Uraz'ın gülen yüzü düşer gibi oldu. "Cesaret kanımızda var Cihangir Ağam."
Cihangir, 'öyle mi?' der gibi ileriye doğru atıldığında Uraz geriye doğru çekilerek yutkundu.
"Ben okula gideyim en iyisi," diyerek kendisine kaçış yolu açtı. "Şu güzel sıfatımın dağınık olmasını istemem." Hızla arkasını dönüp giderken Cihangir başını iki yana olumsuzca salladı. Nasıl güzel R yapıyordu.
"Bir de cesaret diyor," yüzünde gülümsemeyle son kez odağı olan pencereye baktı. Pencereye değen gözlerinin içi parlıyordu. Baktığı bir pencere değil de mücevherdi sanki. Cihangir Atabeyoğlu'nun mücevheri.
"Şu pencereden başını çıkarıp bana gülüşünü göstereceğin zamanlar da gelecek..." diye seslice iç çekti. "Belki çok zor olacak ama... olacak Karadağ kızı."
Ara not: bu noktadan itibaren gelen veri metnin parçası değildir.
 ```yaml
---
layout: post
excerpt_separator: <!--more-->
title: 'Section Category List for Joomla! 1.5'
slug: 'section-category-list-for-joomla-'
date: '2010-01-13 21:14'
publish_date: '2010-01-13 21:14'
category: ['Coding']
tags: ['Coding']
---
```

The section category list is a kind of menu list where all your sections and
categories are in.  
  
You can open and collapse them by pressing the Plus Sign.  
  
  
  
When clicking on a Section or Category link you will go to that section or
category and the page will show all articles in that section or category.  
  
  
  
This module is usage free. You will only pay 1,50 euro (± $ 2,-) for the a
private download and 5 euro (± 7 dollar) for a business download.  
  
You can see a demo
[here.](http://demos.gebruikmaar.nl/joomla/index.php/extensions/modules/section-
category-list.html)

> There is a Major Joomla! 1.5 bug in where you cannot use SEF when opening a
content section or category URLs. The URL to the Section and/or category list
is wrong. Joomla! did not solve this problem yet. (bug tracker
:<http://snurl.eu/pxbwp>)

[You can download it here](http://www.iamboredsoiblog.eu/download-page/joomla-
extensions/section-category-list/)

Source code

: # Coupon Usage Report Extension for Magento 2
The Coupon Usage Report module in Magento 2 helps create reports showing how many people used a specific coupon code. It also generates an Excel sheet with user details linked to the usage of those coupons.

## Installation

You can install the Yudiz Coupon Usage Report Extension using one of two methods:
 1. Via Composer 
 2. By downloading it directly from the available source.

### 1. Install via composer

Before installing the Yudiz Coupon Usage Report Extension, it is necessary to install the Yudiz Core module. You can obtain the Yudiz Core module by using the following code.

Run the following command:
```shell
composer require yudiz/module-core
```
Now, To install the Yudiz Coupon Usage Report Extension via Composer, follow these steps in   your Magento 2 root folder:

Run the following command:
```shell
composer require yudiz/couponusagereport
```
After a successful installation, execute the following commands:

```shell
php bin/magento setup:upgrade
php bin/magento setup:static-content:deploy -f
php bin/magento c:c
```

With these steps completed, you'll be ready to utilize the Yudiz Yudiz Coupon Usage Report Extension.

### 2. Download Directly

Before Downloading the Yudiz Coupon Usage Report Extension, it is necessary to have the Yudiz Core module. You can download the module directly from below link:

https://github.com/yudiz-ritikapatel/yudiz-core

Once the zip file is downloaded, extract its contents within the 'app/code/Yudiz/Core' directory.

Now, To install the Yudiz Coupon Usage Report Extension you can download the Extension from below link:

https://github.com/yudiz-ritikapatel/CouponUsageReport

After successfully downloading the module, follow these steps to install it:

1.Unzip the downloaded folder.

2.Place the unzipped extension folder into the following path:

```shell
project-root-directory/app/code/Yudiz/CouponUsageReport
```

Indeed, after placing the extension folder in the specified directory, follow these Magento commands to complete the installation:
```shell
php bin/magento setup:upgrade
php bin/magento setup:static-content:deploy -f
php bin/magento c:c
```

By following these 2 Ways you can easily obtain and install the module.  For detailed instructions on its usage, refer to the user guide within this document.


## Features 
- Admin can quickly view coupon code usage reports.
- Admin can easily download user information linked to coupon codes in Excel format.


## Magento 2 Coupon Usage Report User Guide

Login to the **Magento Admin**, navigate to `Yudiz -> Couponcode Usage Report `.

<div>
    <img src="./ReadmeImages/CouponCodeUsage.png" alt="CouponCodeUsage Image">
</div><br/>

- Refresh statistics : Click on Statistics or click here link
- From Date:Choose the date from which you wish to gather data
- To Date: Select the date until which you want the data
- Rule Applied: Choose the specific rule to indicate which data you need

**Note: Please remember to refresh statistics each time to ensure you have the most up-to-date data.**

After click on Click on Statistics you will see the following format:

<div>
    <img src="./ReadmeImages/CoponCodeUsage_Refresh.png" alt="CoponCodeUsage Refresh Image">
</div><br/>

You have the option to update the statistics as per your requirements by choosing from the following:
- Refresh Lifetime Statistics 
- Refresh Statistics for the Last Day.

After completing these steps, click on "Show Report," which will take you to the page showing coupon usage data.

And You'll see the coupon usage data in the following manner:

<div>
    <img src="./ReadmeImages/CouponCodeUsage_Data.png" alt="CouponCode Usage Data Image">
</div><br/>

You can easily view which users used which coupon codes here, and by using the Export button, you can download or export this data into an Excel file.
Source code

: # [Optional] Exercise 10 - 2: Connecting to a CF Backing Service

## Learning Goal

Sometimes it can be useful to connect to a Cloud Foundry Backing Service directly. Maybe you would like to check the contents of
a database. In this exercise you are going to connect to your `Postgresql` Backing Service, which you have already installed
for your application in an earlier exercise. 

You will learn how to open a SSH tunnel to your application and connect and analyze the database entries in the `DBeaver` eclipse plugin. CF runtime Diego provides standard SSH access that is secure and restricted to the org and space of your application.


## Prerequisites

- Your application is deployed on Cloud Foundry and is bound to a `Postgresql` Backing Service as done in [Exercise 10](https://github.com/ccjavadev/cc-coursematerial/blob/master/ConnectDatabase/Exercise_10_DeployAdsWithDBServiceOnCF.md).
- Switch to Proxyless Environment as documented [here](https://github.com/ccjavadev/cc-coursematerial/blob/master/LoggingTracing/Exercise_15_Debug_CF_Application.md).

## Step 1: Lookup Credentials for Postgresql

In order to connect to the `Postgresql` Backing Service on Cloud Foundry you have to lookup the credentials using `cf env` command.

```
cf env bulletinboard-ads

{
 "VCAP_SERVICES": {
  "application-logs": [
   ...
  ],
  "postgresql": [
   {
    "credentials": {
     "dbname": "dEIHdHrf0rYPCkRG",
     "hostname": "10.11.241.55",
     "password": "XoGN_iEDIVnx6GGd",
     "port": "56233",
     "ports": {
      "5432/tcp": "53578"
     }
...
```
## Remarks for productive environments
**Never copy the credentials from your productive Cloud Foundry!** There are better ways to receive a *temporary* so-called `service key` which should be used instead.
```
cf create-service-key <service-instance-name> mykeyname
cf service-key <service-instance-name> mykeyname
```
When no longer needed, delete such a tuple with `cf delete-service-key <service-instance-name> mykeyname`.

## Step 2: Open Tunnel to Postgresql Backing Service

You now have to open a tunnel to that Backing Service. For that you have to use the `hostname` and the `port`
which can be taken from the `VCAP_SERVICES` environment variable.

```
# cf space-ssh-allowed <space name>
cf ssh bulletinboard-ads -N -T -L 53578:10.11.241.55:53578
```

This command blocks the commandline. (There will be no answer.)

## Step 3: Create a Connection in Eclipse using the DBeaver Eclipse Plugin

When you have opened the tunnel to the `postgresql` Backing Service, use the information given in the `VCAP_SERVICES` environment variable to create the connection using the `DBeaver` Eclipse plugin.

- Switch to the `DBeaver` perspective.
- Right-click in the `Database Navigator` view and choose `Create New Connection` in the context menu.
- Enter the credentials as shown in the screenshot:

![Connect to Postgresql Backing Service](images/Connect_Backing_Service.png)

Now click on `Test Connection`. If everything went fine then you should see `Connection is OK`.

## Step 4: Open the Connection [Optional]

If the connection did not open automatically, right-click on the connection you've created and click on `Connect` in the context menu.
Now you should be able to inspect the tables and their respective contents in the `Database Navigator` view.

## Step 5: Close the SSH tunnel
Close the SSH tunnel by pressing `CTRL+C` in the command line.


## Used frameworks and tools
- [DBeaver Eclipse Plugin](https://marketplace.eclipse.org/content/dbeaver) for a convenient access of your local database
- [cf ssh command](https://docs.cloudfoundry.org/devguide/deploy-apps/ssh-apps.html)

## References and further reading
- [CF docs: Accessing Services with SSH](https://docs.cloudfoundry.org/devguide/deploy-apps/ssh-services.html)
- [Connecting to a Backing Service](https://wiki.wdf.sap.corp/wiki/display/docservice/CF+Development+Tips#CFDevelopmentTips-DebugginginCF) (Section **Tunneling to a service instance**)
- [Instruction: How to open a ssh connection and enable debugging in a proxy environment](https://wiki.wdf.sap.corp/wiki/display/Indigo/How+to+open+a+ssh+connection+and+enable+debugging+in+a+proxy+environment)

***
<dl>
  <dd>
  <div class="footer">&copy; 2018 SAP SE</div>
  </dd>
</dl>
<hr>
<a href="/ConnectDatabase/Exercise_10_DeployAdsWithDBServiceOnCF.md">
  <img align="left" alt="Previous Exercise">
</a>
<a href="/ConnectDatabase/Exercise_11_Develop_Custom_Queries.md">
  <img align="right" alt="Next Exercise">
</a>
Roya içinde biriken duygularla pencereye bir bakış attığında esen rüzgâr perdeyi uçurdu hafifçe. Gözlerini aynaya çevirirken bugünün çok güzel geçeceğini kendisine tembih ederek aşağıya inmek için odasından çıktı.
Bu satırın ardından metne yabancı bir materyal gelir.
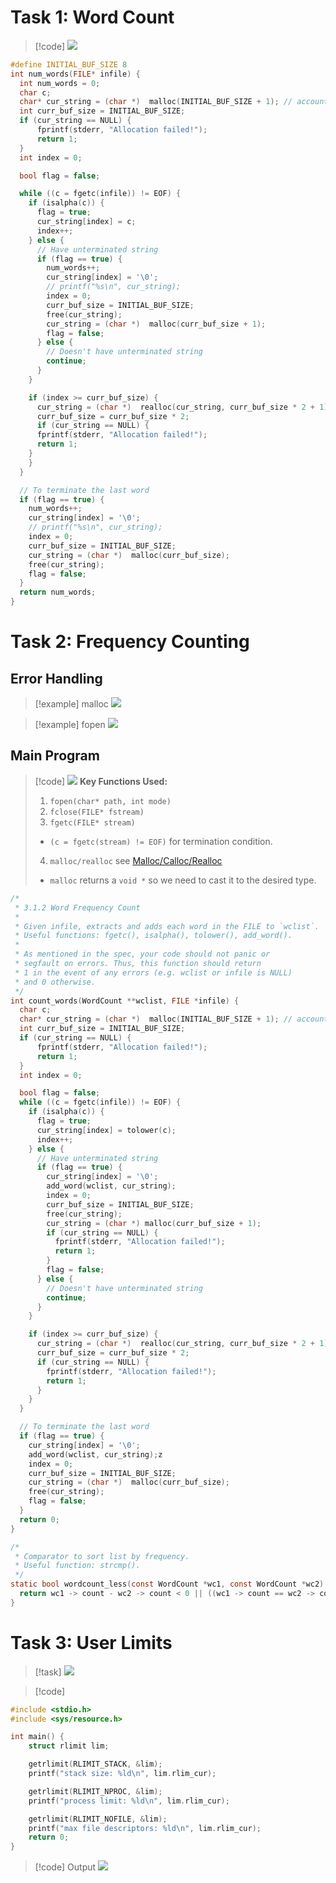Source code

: # Task 1: Word Count
> [!code]
> ![](HW0.assets/image-20240228141839587.png)
```c 
#define INITIAL_BUF_SIZE 8
int num_words(FILE* infile) {
  int num_words = 0;
  char c;
  char* cur_string = (char *)  malloc(INITIAL_BUF_SIZE + 1); // account for \0
  int curr_buf_size = INITIAL_BUF_SIZE;
  if (cur_string == NULL) {
      fprintf(stderr, "Allocation failed!");
      return 1;
  }
  int index = 0;

  bool flag = false;

  while ((c = fgetc(infile)) != EOF) {
    if (isalpha(c)) {
      flag = true;
      cur_string[index] = c;
      index++;
    } else {
      // Have unterminated string
      if (flag == true) {
        num_words++;
        cur_string[index] = '\0';
        // printf("%s\n", cur_string);
        index = 0;
        curr_buf_size = INITIAL_BUF_SIZE;
        free(cur_string);
        cur_string = (char *)  malloc(curr_buf_size + 1);
        flag = false;
      } else {
        // Doesn't have unterminated string
        continue;
      }
    }

    if (index >= curr_buf_size) {
      cur_string = (char *)  realloc(cur_string, curr_buf_size * 2 + 1);
      curr_buf_size = curr_buf_size * 2;
      if (cur_string == NULL) {
      fprintf(stderr, "Allocation failed!");
      return 1;
    }
    }
  }

  // To terminate the last word
  if (flag == true) {
    num_words++;
    cur_string[index] = '\0';
    // printf("%s\n", cur_string);
    index = 0;
    curr_buf_size = INITIAL_BUF_SIZE;
    cur_string = (char *)  malloc(curr_buf_size);
    free(cur_string);
    flag = false;
  }
  return num_words;
}

```



# Task 2: Frequency Counting
## Error Handling
> [!example] malloc
> ![](HW0.assets/image-20240228143052926.png)

> [!example] fopen
> ![](HW0.assets/image-20240228143104548.png)


## Main Program
> [!code]
> ![](HW0.assets/image-20240228142306013.png)
> **Key Functions Used:**
> 1. `fopen(char* path, int mode)`
> 2. `fclose(FILE* fstream)`
> 3. `fgetc(FILE* stream)`
> 	- `(c = fgetc(stream) != EOF)` for termination condition.
> 4. `malloc/realloc` see [Malloc/Calloc/Realloc](../../Machine_Structures/1_C_Language/Memory_Management.md#Malloc/Calloc/Realloc)
> 	- `malloc` returns a `void *` so we need to cast it to the desired type.
```c
/*
 * 3.1.2 Word Frequency Count
 *
 * Given infile, extracts and adds each word in the FILE to `wclist`.
 * Useful functions: fgetc(), isalpha(), tolower(), add_word().
 * 
 * As mentioned in the spec, your code should not panic or
 * segfault on errors. Thus, this function should return
 * 1 in the event of any errors (e.g. wclist or infile is NULL)
 * and 0 otherwise.
 */
int count_words(WordCount **wclist, FILE *infile) {
  char c;
  char* cur_string = (char *)  malloc(INITIAL_BUF_SIZE + 1); // account for \0
  int curr_buf_size = INITIAL_BUF_SIZE;
  if (cur_string == NULL) {
      fprintf(stderr, "Allocation failed!");
      return 1;
  }
  int index = 0;

  bool flag = false;
  while ((c = fgetc(infile)) != EOF) {
    if (isalpha(c)) {
      flag = true;
      cur_string[index] = tolower(c);
      index++;
    } else {
      // Have unterminated string
      if (flag == true) {
        cur_string[index] = '\0';
        add_word(wclist, cur_string);
        index = 0;
        curr_buf_size = INITIAL_BUF_SIZE;
        free(cur_string);
        cur_string = (char *) malloc(curr_buf_size + 1);
        if (cur_string == NULL) {
          fprintf(stderr, "Allocation failed!");
          return 1;
        }
        flag = false;
      } else {
        // Doesn't have unterminated string
        continue;
      }
    }

    if (index >= curr_buf_size) {
      cur_string = (char *)  realloc(cur_string, curr_buf_size * 2 + 1);
      curr_buf_size = curr_buf_size * 2;
      if (cur_string == NULL) {
        fprintf(stderr, "Allocation failed!");
        return 1;
      }
    }
  }

  // To terminate the last word
  if (flag == true) {
    cur_string[index] = '\0';
    add_word(wclist, cur_string);z
    index = 0;
    curr_buf_size = INITIAL_BUF_SIZE;
    cur_string = (char *)  malloc(curr_buf_size);
    free(cur_string);
    flag = false;
  }
  return 0;
}

/*
 * Comparator to sort list by frequency.
 * Useful function: strcmp().
 */
static bool wordcount_less(const WordCount *wc1, const WordCount *wc2) {
  return wc1 -> count - wc2 -> count < 0 || ((wc1 -> count == wc2 -> count) && strcmp(wc1 -> word, wc2 -> word) < 0);
}
```





# Task 3: User Limits
> [!task]
> ![](HW0.assets/image-20240228144642371.png)

> [!code]
```c
#include <stdio.h>
#include <sys/resource.h>

int main() {
    struct rlimit lim;

    getrlimit(RLIMIT_STACK, &lim);
    printf("stack size: %ld\n", lim.rlim_cur);

    getrlimit(RLIMIT_NPROC, &lim);
    printf("process limit: %ld\n", lim.rlim_cur);

    getrlimit(RLIMIT_NOFILE, &lim);
    printf("max file descriptors: %ld\n", lim.rlim_cur);
    return 0;
}
```
> [!code] Output
> ![](HW0.assets/image-20240228144700424.png)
Giydiği bol, rahat takım ile aşağıya inerken bugün yapılacak listesinin epey uzun olduğunu ve bunları bir an önce halletmeye düşünüyordu. Yarası oldukça iyiydi bugün bir kontrole gitmesi gerektiğini de biliyordu ki bilmese de ağabeyleri onu yaka paça götüreceklerdi.
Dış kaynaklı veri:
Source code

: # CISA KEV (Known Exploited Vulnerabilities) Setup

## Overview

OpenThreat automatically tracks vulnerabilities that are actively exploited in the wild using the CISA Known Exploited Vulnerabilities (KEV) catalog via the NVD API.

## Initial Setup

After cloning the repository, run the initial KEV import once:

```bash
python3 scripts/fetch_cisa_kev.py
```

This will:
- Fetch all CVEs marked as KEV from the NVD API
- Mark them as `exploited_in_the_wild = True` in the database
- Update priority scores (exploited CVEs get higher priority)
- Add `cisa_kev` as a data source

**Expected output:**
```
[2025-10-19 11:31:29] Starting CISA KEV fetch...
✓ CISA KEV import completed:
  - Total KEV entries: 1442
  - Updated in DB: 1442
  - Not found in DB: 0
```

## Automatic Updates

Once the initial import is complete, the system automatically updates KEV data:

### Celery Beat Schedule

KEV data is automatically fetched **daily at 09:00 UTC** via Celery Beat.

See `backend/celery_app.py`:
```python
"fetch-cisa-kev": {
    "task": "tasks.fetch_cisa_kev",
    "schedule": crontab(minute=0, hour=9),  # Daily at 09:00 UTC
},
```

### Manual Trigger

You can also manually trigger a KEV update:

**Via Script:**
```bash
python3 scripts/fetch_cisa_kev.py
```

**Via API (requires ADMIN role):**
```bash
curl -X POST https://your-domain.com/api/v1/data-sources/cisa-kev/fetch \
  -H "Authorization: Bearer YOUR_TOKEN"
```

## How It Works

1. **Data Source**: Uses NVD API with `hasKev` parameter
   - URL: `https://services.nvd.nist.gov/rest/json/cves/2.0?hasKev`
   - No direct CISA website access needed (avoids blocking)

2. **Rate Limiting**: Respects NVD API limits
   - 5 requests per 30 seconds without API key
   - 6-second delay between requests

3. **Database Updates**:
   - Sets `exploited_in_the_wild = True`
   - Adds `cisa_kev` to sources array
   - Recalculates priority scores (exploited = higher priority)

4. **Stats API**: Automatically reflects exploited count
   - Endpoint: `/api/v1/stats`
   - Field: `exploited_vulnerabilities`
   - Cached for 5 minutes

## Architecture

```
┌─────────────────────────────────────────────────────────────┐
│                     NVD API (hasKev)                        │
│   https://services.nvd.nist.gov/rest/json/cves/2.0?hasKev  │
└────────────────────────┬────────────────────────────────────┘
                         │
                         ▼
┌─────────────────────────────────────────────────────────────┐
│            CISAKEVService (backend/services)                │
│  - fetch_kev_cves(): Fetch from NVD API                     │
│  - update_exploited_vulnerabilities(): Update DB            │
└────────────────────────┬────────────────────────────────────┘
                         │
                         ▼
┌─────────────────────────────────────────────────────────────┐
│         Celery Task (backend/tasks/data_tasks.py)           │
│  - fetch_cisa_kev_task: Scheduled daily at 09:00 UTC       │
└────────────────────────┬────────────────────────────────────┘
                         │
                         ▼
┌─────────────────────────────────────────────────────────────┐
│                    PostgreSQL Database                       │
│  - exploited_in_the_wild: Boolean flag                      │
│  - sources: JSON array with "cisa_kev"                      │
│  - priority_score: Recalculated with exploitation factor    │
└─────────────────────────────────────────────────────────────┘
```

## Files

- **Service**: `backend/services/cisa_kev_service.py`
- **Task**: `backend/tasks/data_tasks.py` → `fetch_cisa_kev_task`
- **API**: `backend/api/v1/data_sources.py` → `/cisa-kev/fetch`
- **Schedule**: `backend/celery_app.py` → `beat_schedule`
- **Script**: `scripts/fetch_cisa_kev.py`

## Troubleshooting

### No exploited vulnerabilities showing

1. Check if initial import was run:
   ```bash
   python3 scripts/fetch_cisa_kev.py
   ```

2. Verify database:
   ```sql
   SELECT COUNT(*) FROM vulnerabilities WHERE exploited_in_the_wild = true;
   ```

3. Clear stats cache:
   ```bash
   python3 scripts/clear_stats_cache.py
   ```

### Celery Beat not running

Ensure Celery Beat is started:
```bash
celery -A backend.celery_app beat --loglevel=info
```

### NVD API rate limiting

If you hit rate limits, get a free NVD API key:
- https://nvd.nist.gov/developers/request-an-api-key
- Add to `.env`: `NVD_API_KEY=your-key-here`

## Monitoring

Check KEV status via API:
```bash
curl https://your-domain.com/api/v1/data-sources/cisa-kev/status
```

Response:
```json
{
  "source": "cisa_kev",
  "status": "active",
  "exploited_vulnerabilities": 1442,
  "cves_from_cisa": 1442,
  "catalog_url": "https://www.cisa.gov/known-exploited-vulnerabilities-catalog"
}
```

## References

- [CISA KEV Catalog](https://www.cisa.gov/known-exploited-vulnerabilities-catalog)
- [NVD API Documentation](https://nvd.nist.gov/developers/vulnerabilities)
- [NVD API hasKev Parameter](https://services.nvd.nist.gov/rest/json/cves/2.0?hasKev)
Merdivenlerin sonunda bulunan mutfağa adım atacağı an duyduklarıyla yürümeyi kesti.
"Şimdi ne olacak peki? Dila başkasına verilmeyecek, değil mi?" Diyen yengesiyle dudakları pir parça aralandı. Dila mı? Dila ile Yusuf Agir Bozbey, evlenmeyecler miydi?
"Bilmiyorum şuan hiçbir şey belli değil, delâlamın."
"Roya'yı korumamız lazım." Elindeki çayı sertçe indirdi Rizgâr.
"Roya kendisini koruyacak. Roya'ya bir daha kimse dokunmamaz." Söylediklerinden emindi. Kardeşini az buçuk tanıyorsa geldiği gün geçirdiği krizden sonra toparlanmaya başlamıştı bile.
Gözlerinin önüne gelen görüntülerle derin bir soluk aldı. Asla unutmayacaktı, kardeşinin uykusunda hıçkırıklarla ağlamasını unutmayacaktı.
'Abi sevmek istemiyorum. Ben bir daha sevmek istemiyorum.' deyişini ise hiçbir şey kulağından, hafızasından silemezdi. Kız kardeşi aşka kapatmıştı kalbini.
Roya, aşka olan inancını kaybetmişti.
Aşk, ihanetin bir parçası olmuştu Roya için.
Roya, Rizgâr'ın söyledikleriyle gözlerini kapatıp açtı. Kendisini neden koruyacağını anlamamıştı. Yine ne oluyordu? Bitmiyor muydu bu acılar? Gerçekten yetmedi mi bu kadar göz yaşı? Daha ne kadar sabrı sınanacaktı?
"Ona söyleyecek misin?"
"Elbette."
Gayri ihtiyari güldü Heja. Karşısında oturan kocasına ne kadar tavırlı olsa da onu Hakkari'ye getirdiği için biraz yumuşamıştı. "Sonunda kadınların da birçok şeyi bilmesi gerektiğini anlamışsın Rizgâr Ağa." Hem kocasını affetmek hemde laflarıyla yaptığı hataları yüzüne vurmak istiyor, beceriyordu Heja gelin.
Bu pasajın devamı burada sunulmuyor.